Iran: Ripe for Revolution?

Five days of student protests in Iran's capital have brought a smile to the Bush administration. Will the ruling Islamic clerics soon be ousted by an Iranian people-power revolution?

Not likely. These latest protests, like those in 1999, which also turned violent, reveal more about the weakness of the reform movement than its strength. They are confined largely to universities, and incited mainly by Persian-language satellite broadcasts sent by exiles in Los Angeles. And the spark this time was a move to privatize universities, hardly the stuff to drive a revolution.

Still, Bush officials are right to ask if Iran's poor and burgeoning population of young people is finally fed up with theocratic rulers who allow only enough democracy to keep it from challenging their conservative social and political grip on the country.

Unlike with Iraq, which he has invaded, or North Korea, which he has tried to isolate through multilateral diplomacy, President Bush appears stumped on how to deal with an Iran that has a half-formed democracy and partially tolerates dissent.
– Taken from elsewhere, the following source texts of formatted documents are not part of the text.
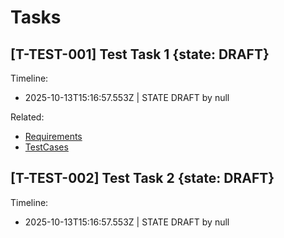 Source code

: # Tasks

## [T-TEST-001] Test Task 1 {state: DRAFT}

Timeline:
- 2025-10-13T15:16:57.553Z | STATE DRAFT by null

Related:
- [Requirements](.specify/requirements/T-TEST-001.md)
- [TestCases](.specify/testcases/T-TEST-001.md)

## [T-TEST-002] Test Task 2 {state: DRAFT}

Timeline:
- 2025-10-13T15:16:57.553Z | STATE DRAFT by null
Bush officials verbally support the dissent, but know that any material support for "regime change" would backfire. They haven't endorsed a Senate bill that would fund Iranian pro-democracy groups. Iran's clerics claim that covert US aid is already behind the protests; this allows them to whip up anti-American sentiment and send out thugs to attack students.
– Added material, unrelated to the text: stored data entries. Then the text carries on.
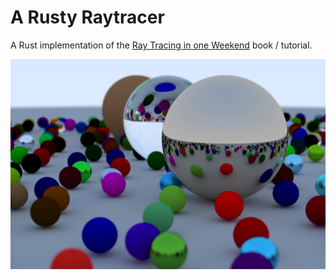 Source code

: # A Rusty Raytracer

A Rust implementation of the [Ray Tracing in one Weekend] book / tutorial.

![](docs/snapshot.jpg)

[Ray Tracing in one Weekend]: https://raytracing.github.io/books/RayTracingInOneWeekend.html
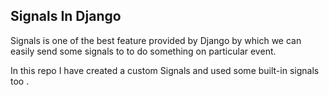 ## Signals In Django 

Signals is one of the best feature provided by Django by which we can easily send some signals to to do something on particular event.

In this repo I have created a custom Signals and used some built-in signals too .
Mr. Bush already has Iran on the defensive in the United Nations, which has found that Iran's nuclear program violates international rules. And the US charges some Iranian leaders with supporting an Al Qaeda bombing in Saudi Arabia last month, in addition to Iran's long support for Hizbollah in Lebanon.

Rebellion in Iran may be years away, yet the US needs action soon. Iran might have a nuclear device within a few years. For now, the best course is direct diplomacy and urging other nations to push Iran for more democracy and an end to support for terrorists.